The exclusions in § 4.1-1101.1 are the part that does the work in this opinion. The General Assembly anticipated that some businesses would try to dress sales as "sharing" by pairing them with separate transactions. The three exclusions (contemporaneous with another reciprocal transaction; offered or advertised in conjunction with a sale; contingent on a separate reciprocal transaction) cover the obvious workarounds. The opinion reads each one as a stand-alone disqualifier, which means a shop has to fail all three to claim the adult-sharing exception, and the typical "buy merchandise, get marijuana" model fails at least the first and third.
Plain-language statutory interpretation is the engine of the opinion. The AG cited Cuccinelli v. Rector & Visitors of the Univ. of Va. and Addison v. Jurgelsky for the rule that statutory meaning comes from the words the legislature chose, with the presumption that the legislature chose them with care. Black's Law Dictionary supplied the working definitions of "transaction," "reciprocal," "contemporaneous," and "contingent."
Citations and references
Statutes:
- Va. Code Ann. § 18.2-248.1 (illegal distribution of marijuana)
- Va. Code Ann. § 4.1-1101.1 (adult sharing of marijuana)
- Va. Code Ann. § 4.1-1100 (personal possession by adults 21+)
- Va. Code Ann. § 4.1-1108 (consumption or offering in public)
Cases:
- Cuccinelli v. Rector & Visitors of the Univ. of Va., 283 Va. 420 (2012) (plain-meaning interpretation)
- Addison v. Jurgelsky, 281 Va. 205 (2011) (legislature presumed to choose words with care)
Source
- Landing page: https://www.oag.state.va.us/annual-reports-opinions/official-opinions
- Original PDF: https://www.oag.state.va.us/files/Opinions/2023/23-012-Plaster-issued.pdf
Original opinion text
Best-effort transcription from a scanned PDF. Minor errors may remain; the linked PDF is authoritative.
COMMONWEALTH OF VIRGINIA
Office of the Attorney General
Jason S. Miyares
Attorney General
202 North Ninth Street
Richmond, Virginia 23219
804-786-2071
Fax 804-786-1991
Virginia Relay Services
800-828-1120
7-1-1
April 20, 2023
The Honorable J. Chris Plaster
Commonwealth's Attorney for Tazewell County
Post Office Box 946
Tazewell, Virginia 24651
Dear Mr. Plaster:
I am responding to your request for an official advisory opinion in accordance with § 2.2-505 of the Code of Virginia.
Issue Presented
You ask whether a business practice of giving away marijuana, free of charge, to customers who purchase other merchandise constitutes the illegal distribution of marijuana.
Background
You inquire regarding certain practices of businesses operating CBD stores and smoke shops (collectively, "shops"). You relate that, throughout the Commonwealth, some of these shops engage in the following business practices, or practices that are substantially similar. In addition to offering certain merchandise, such as grow supplies, CBD, or hemp products, for sale, the shops claim to be private, "members only" businesses that facilitate the adult sharing of marijuana among their member customers. Although the shops technically do not offer any marijuana for direct sale, customers who purchase shop merchandise receive marijuana as a complimentary "gift." The amount of marijuana "gifted" reflects the dollar amount of the goods purchased. I assume from your description that no gift of marijuana is provided to individuals who do not make a purchase. You further relate that the gifted marijuana is sourced from a "community of growers" who "gift" it to the shop; the shop owners engage in profit sharing with the growers using the proceeds of the merchandise sales.

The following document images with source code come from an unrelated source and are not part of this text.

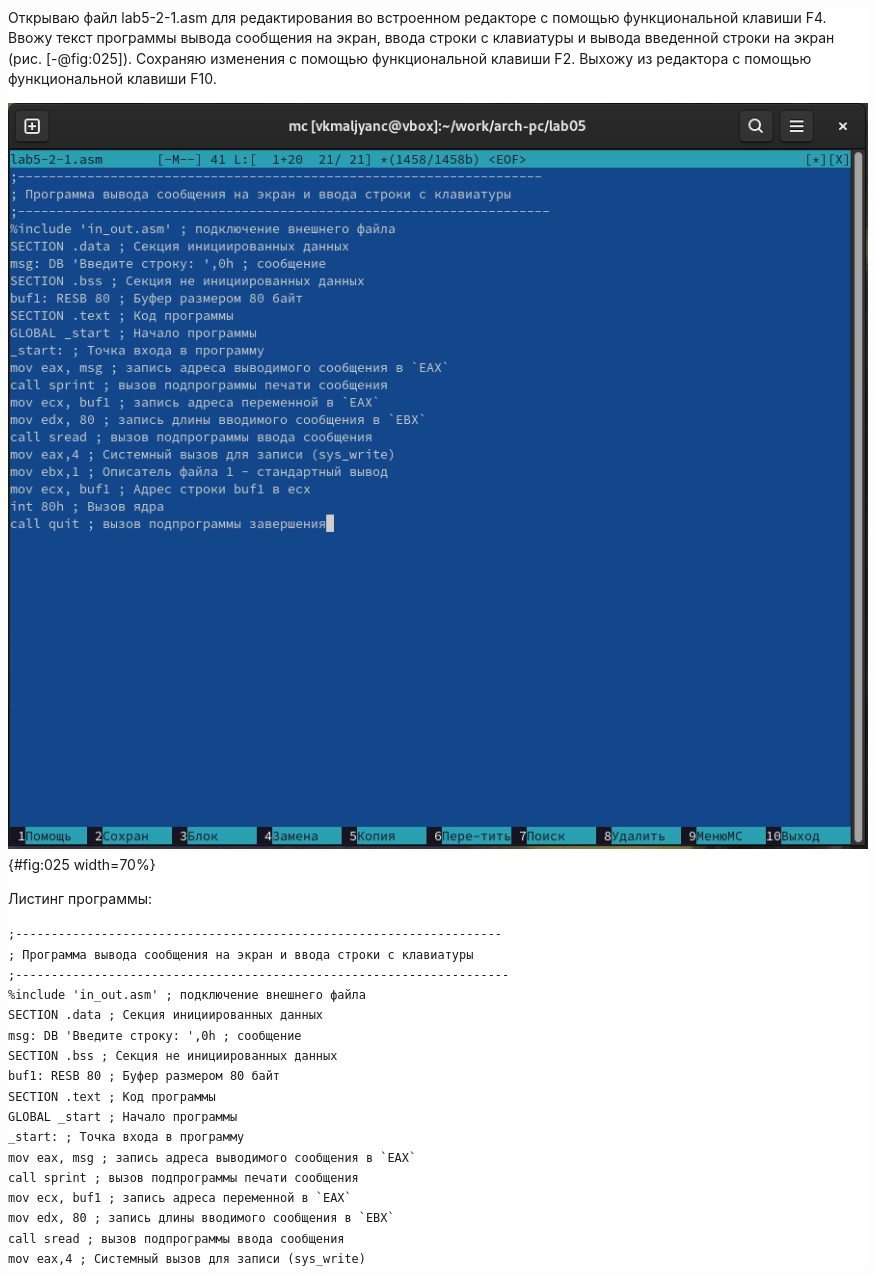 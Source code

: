 Открываю файл lab5-2-1.asm для редактирования во встроенном редакторе с помощью функциональной клавиши F4. Ввожу текст программы вывода сообщения на экран, ввода строки с клавиатуры и вывода введенной строки на экран (рис. [-@fig:025]). Сохраняю изменения с помощью функциональной клавиши F2. Выхожу из редактора с помощью функциональной клавиши F10.

![Ввод текста программы](image/25.png){#fig:025 width=70%}

Листинг программы: 

```
;--------------------------------------------------------------------
; Программа вывода сообщения на экран и ввода строки с клавиатуры
;---------------------------------------------------------------------
%include 'in_out.asm' ; подключение внешнего файла
SECTION .data ; Секция инициированных данных
msg: DB 'Введите строку: ',0h ; сообщение
SECTION .bss ; Секция не инициированных данных
buf1: RESB 80 ; Буфер размером 80 байт
SECTION .text ; Код программы
GLOBAL _start ; Начало программы
_start: ; Точка входа в программу
mov eax, msg ; запись адреса выводимого сообщения в `EAX`
call sprint ; вызов подпрограммы печати сообщения
mov ecx, buf1 ; запись адреса переменной в `EAX`
mov edx, 80 ; запись длины вводимого сообщения в `EBX`
call sread ; вызов подпрограммы ввода сообщения
mov eax,4 ; Системный вызов для записи (sys_write)
```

Applicable Law and Discussion
The General Assembly enacted the Virginia Cannabis Control Act (the "Act") in 2021. Pursuant to the Act, personal possession of certain amounts of marijuana by individuals 21 years of age or older is now legal in the Commonwealth. The distribution of marijuana for recreational use, nevertheless, remains illegal under Code § 18.2-248.1.
As now codified in § 4.1-1101.1, however, the Act further provides that "[n]otwithstanding the provisions of § 18.2-248.1, no civil or criminal penalty may be imposed for adult sharing of an amount of marijuana that does not exceed one ounce or of an equivalent amount of marijuana products." For purposes of the Act, "'adult sharing' means transferring marijuana between persons who are 21 years of age or older without remuneration." Section 4.1-1101.1 explicitly excludes from permissible "adult sharing" any
instances in which (i) marijuana is given away contemporaneously with another reciprocal transaction between the same parties; (ii) a gift of marijuana is offered or advertised in conjunction with an offer for the sale of goods or services; or (iii) a gift of marijuana is contingent upon a separate reciprocal transaction for goods or services.

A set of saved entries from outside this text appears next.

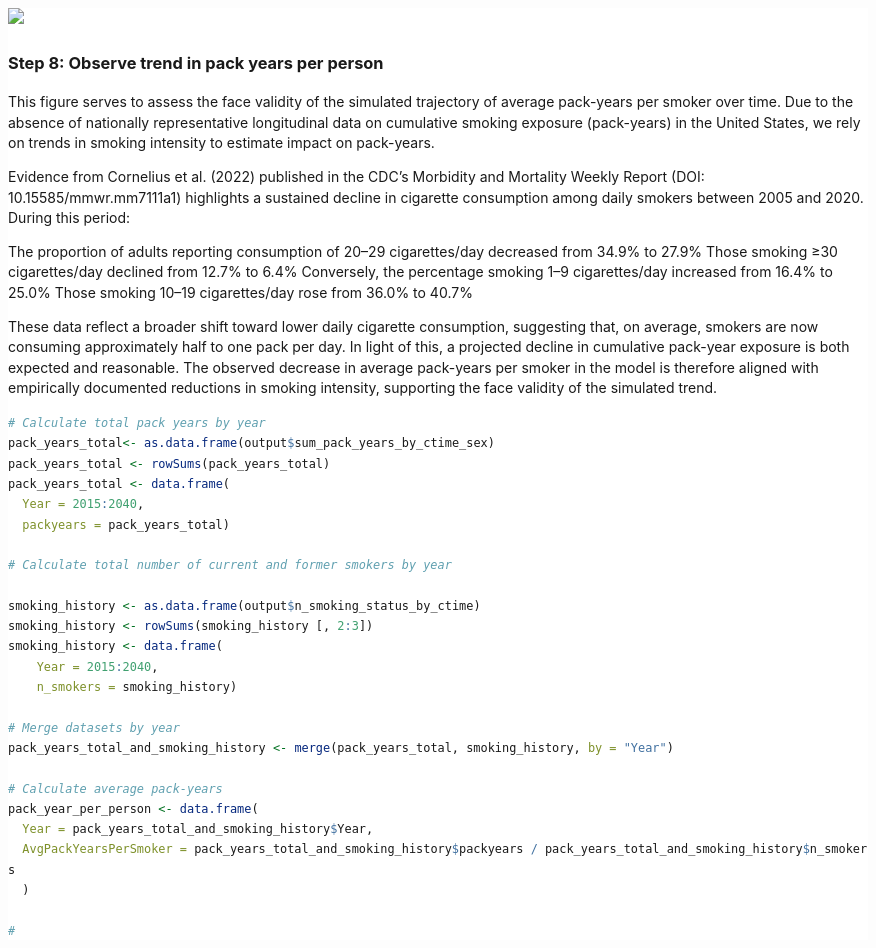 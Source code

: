 ![](/home/kevin/EpicUSrecalibration/vignettes/Calibrate-Smoking_files/figure-gfm/smokingstatus_reshaped-1.png)

### Step 8: Observe trend in pack years per person

This figure serves to assess the face validity of the simulated
trajectory of average pack-years per smoker over time. Due to the
absence of nationally representative longitudinal data on cumulative
smoking exposure (pack-years) in the United States, we rely on trends in
smoking intensity to estimate impact on pack-years.

Evidence from Cornelius et al. (2022) published in the CDC’s Morbidity
and Mortality Weekly Report (DOI: 10.15585/mmwr.mm7111a1) highlights a
sustained decline in cigarette consumption among daily smokers between
2005 and 2020. During this period:

The proportion of adults reporting consumption of 20–29 cigarettes/day
decreased from 34.9% to 27.9% Those smoking ≥30 cigarettes/day declined
from 12.7% to 6.4% Conversely, the percentage smoking 1–9 cigarettes/day
increased from 16.4% to 25.0% Those smoking 10–19 cigarettes/day rose
from 36.0% to 40.7%

These data reflect a broader shift toward lower daily cigarette
consumption, suggesting that, on average, smokers are now consuming
approximately half to one pack per day. In light of this, a projected
decline in cumulative pack-year exposure is both expected and
reasonable. The observed decrease in average pack-years per smoker in
the model is therefore aligned with empirically documented reductions in
smoking intensity, supporting the face validity of the simulated trend.

``` r
# Calculate total pack years by year
pack_years_total<- as.data.frame(output$sum_pack_years_by_ctime_sex)
pack_years_total <- rowSums(pack_years_total)
pack_years_total <- data.frame(
  Year = 2015:2040,
  packyears = pack_years_total)

# Calculate total number of current and former smokers by year

smoking_history <- as.data.frame(output$n_smoking_status_by_ctime)
smoking_history <- rowSums(smoking_history [, 2:3])
smoking_history <- data.frame(
    Year = 2015:2040,
    n_smokers = smoking_history)

# Merge datasets by year
pack_years_total_and_smoking_history <- merge(pack_years_total, smoking_history, by = "Year")

# Calculate average pack-years 
pack_year_per_person <- data.frame(
  Year = pack_years_total_and_smoking_history$Year,
  AvgPackYearsPerSmoker = pack_years_total_and_smoking_history$packyears / pack_years_total_and_smoking_history$n_smokers
  )

#
```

Accordingly, under certain circumstances, "sharing" of marijuana between adults is legal and adults "sharing" marijuana as allowed under § 4.1-1101.1 does not constitute unlawful distribution. You ask whether the conduct you describe falls within the ambit of legal adult sharing.
"When construing a statute, our primary objective is to 'ascertain and give effect to legislative intent,' as expressed by the language used in the statute." In interpreting legislative intent as expressed by "the plain meaning of the statutory language," courts "presume that 'the legislature chose, with care, the words it used when it enacted the relevant statute.'"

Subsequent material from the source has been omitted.